Blighty said:Some years ago, I thought I'd try my hand at colour printing. As it happens, I never got round to doing so. But something has always puzzled me. When it comes to printing, why must the filtration be adjusted for each individual negative. Surely, the filtration would be the same for different subjects taken in broadly the same type of light. Obviously one would have to filter out major colour casts from let's say a tungsten light source. But otherwise, once a suitable filtration had been found for the neg/paper/light source/chemistry combination, would this not apply to the remaining negs on the film.
Regards (at the risk of sounding really thick), BLIGHTY.
Blighty said:... can one apply a single filtration to a whole film or is altering the filtration an absolute necessity and not just an aesthetic exercise (a bit of tweaking at the edges, if you like!).
Nick Zentena said:Now I've got a colorstar 3000 and I let it do all the thinking. Often the settings it chooses are around what my perfect print would be. Rarely varying by very much. The prints I make with the analyzer are better IMHO. The little box adjusts exposure so I can crop to whatever size I want. OTOH it can be fooled at times but I blame that on me.

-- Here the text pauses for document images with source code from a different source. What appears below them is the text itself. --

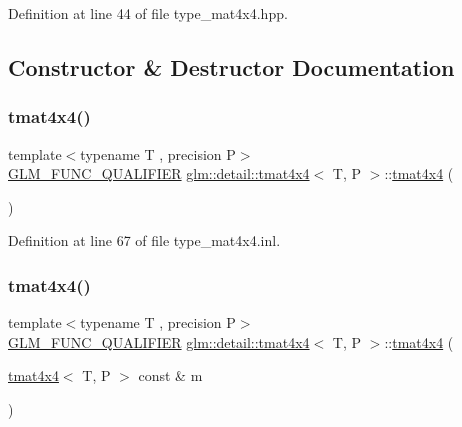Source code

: Definition at line 44 of file type\+\_\+mat4x4.\+hpp.



\subsection{Constructor \& Destructor Documentation}
\mbox{\label{structglm_1_1detail_1_1tmat4x4_a71d7b76eb0998b0a5e3a0b2fa180bdaa}} 
\subsubsection{\texorpdfstring{tmat4x4()}{tmat4x4()}\hspace{0.1cm}{\footnotesize\ttfamily [1/22]}}
{\footnotesize\ttfamily template$<$typename T , precision P$>$ \\
\hyperlink{setup_8hpp_a33fdea6f91c5f834105f7415e2a64407}{G\+L\+M\+\_\+\+F\+U\+N\+C\+\_\+\+Q\+U\+A\+L\+I\+F\+I\+ER} \hyperlink{structglm_1_1detail_1_1tmat4x4}{glm\+::detail\+::tmat4x4}$<$ T, P $>$\+::\hyperlink{structglm_1_1detail_1_1tmat4x4}{tmat4x4} (\begin{DoxyParamCaption}{ }\end{DoxyParamCaption})}



Definition at line 67 of file type\+\_\+mat4x4.\+inl.

\mbox{\label{structglm_1_1detail_1_1tmat4x4_a10821dfc2a11592b00c0504964af9a30}} 
\subsubsection{\texorpdfstring{tmat4x4()}{tmat4x4()}\hspace{0.1cm}{\footnotesize\ttfamily [2/22]}}
{\footnotesize\ttfamily template$<$typename T , precision P$>$ \\
\hyperlink{setup_8hpp_a33fdea6f91c5f834105f7415e2a64407}{G\+L\+M\+\_\+\+F\+U\+N\+C\+\_\+\+Q\+U\+A\+L\+I\+F\+I\+ER} \hyperlink{structglm_1_1detail_1_1tmat4x4}{glm\+::detail\+::tmat4x4}$<$ T, P $>$\+::\hyperlink{structglm_1_1detail_1_1tmat4x4}{tmat4x4} (\begin{DoxyParamCaption}\item[{\hyperlink{structglm_1_1detail_1_1tmat4x4}{tmat4x4}$<$ T, P $>$ const \&}]{m }\end{DoxyParamCaption})}



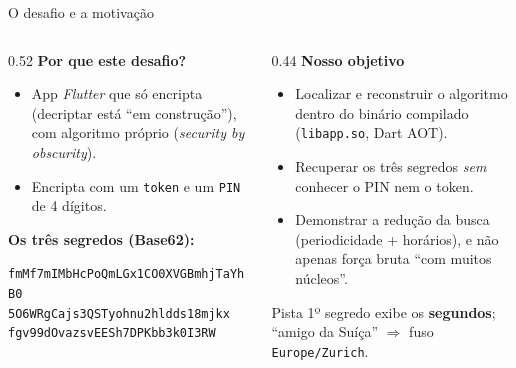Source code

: \documentclass[aspectratio=169]{beamer}
\begin{document}
\begin{frame}{O desafio e a motivação}
  \begin{columns}[T]
    \begin{column}{0.52\textwidth}
      \textbf{Por que este desafio?}
      \begin{itemize}
        \item App \emph{Flutter} que \alert{só encripta} (decriptar está ``em
              construção''), com algoritmo próprio (\emph{security by obscurity}).
        \item Encripta com um \texttt{token} e um \texttt{PIN} de 4 dígitos.
      \end{itemize}
      \textbf{Os três segredos (Base62):}
      {\scriptsize
      \begin{block}{}
        \texttt{fmMf7mIMbHcPoQmLGx1CO0XVGBmhjTaYhB0}\\
        \texttt{5O6WRgCajs3QSTyohnu2hldds18mjkx}\\
        \texttt{fgv99dOvazsvEESh7DPKbb3k0I3RW}
      \end{block}}
    \end{column}
    \begin{column}{0.44\textwidth}
      \textbf{Nosso objetivo}
      \begin{itemize}
        \item \alert{Localizar e reconstruir} o algoritmo dentro do binário
              compilado (\texttt{libapp.so}, Dart AOT).
        \item Recuperar os três segredos \emph{sem} conhecer o PIN nem o token.
        \item Demonstrar a \alert{redução da busca} (periodicidade + horários),
              e não apenas força bruta ``com muitos núcleos''.
      \end{itemize}
      \begin{block}{Pista}
        1º segredo exibe os \textbf{segundos}; ``amigo da Suíça''
        $\Rightarrow$ fuso \texttt{Europe/Zurich}.
      \end{block}
    \end{column}
  \end{columns}
\end{frame}
\end{document}
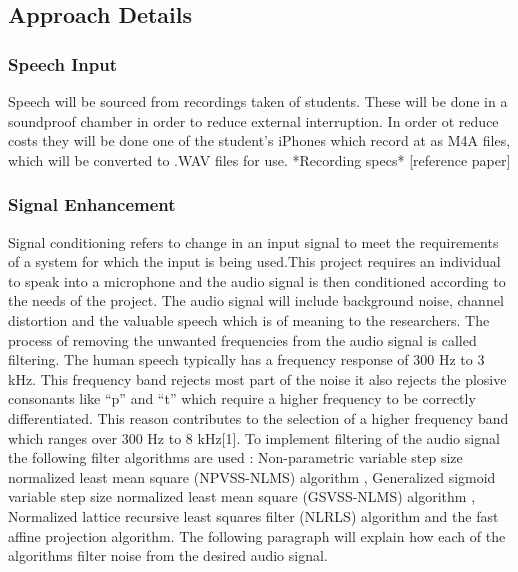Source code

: \documentclass[10pt,twocolumn]{witseiepaper}
\begin{document}
\subsection{Approach Details}
\subsubsection{Speech Input}
Speech will be sourced from recordings taken of students. These will be done in a soundproof chamber in order to reduce external interruption. In order ot reduce costs they will be done one of the student's iPhones which record at as M4A files, which will be converted to .WAV files for use. *Recording specs* [reference paper]

\subsubsection{Signal Enhancement}
Signal conditioning refers to change in an input signal to meet the requirements of a system for which the input is being used.This project requires an individual to speak into a microphone and the audio signal is then conditioned according to the needs of the project. The audio signal will include background noise, channel distortion and the valuable speech which is of meaning to the researchers.  
The process of removing the unwanted frequencies from the audio signal is called filtering.
The human speech typically has a frequency response of 300 Hz to 3 kHz. This frequency band rejects most part of the noise it also rejects the plosive consonants like “p” and “t” which require a higher frequency to be correctly differentiated. This reason contributes to the selection of a higher frequency band which ranges over 300 Hz to 8 kHz[1]. To implement filtering of the audio signal the following filter algorithms are used : Non-parametric variable step size normalized least mean square (NPVSS-NLMS) algorithm , Generalized sigmoid variable step size normalized least mean square (GSVSS-NLMS) algorithm , Normalized lattice recursive least squares filter (NLRLS) algorithm and the fast affine projection algorithm. The following paragraph will explain how each of the algorithms filter noise from the desired audio signal.
\end{document}
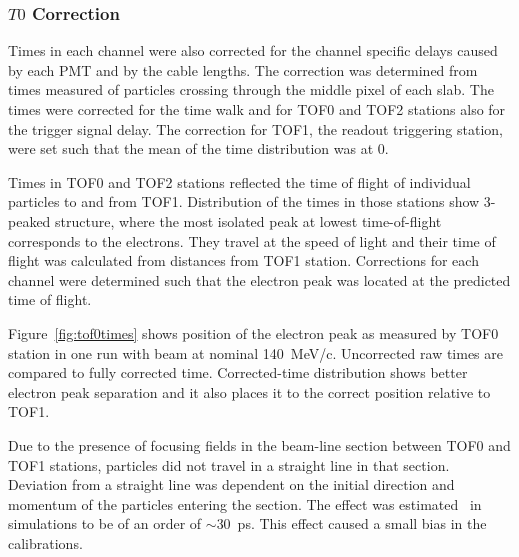 

\subsubsection{$T0$ Correction}

Times in each channel were also corrected for the channel specific
delays caused by each PMT and by the cable lengths. The correction was
determined from times measured of particles crossing through the
middle pixel of each slab. The times were corrected for the time walk
and for TOF0 and TOF2 stations also for the trigger signal delay. The
correction for TOF1, the readout triggering station, were set such
that the mean of the time distribution was at 0.

Times in TOF0 and TOF2 stations reflected the time of flight of
individual particles to and from TOF1. Distribution of the times in
those stations show 3-peaked structure, where the most isolated peak at
lowest time-of-flight corresponds to the electrons. They travel at the
speed of light and their time of flight was calculated from
distances from TOF1 station. Corrections for each channel were
determined such that the electron peak was located at the predicted
time of flight.

Figure~\ref{fig:tof0times} shows position of the electron peak as
measured by TOF0 station in one run with beam at nominal
140~MeV/c. Uncorrected raw times are compared to fully corrected
time. Corrected-time distribution shows better electron peak
separation and it also places it to the correct position relative to
TOF1.

Due to the presence of focusing fields in the beam-line section
between TOF0 and TOF1 stations, particles did not travel in a straight
line in that section. Deviation from a straight line was dependent on
the initial direction and momentum of the particles entering the
section. The effect was estimated~\cite{Rayner:2011zz} in
simulations to be of an order of $\sim$30~ps. This effect caused a
small bias in the calibrations.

Hmmm. I'm not sure that would work. Could you create a channel for - in the case of "negative white" - infinite density in magenta, yellow or cyan .. and infinite density overall? Conversely, in "positive white" there would be NO density in all... ?Nick Zentena said:Yup thinking is good-). I still need to program a channel for white. I'm wondering if I can just change the density by two stops on my base settings? Right now it's keeping me sane with trying lith printing. With 6+ minute developer times test strips would drive me crazy.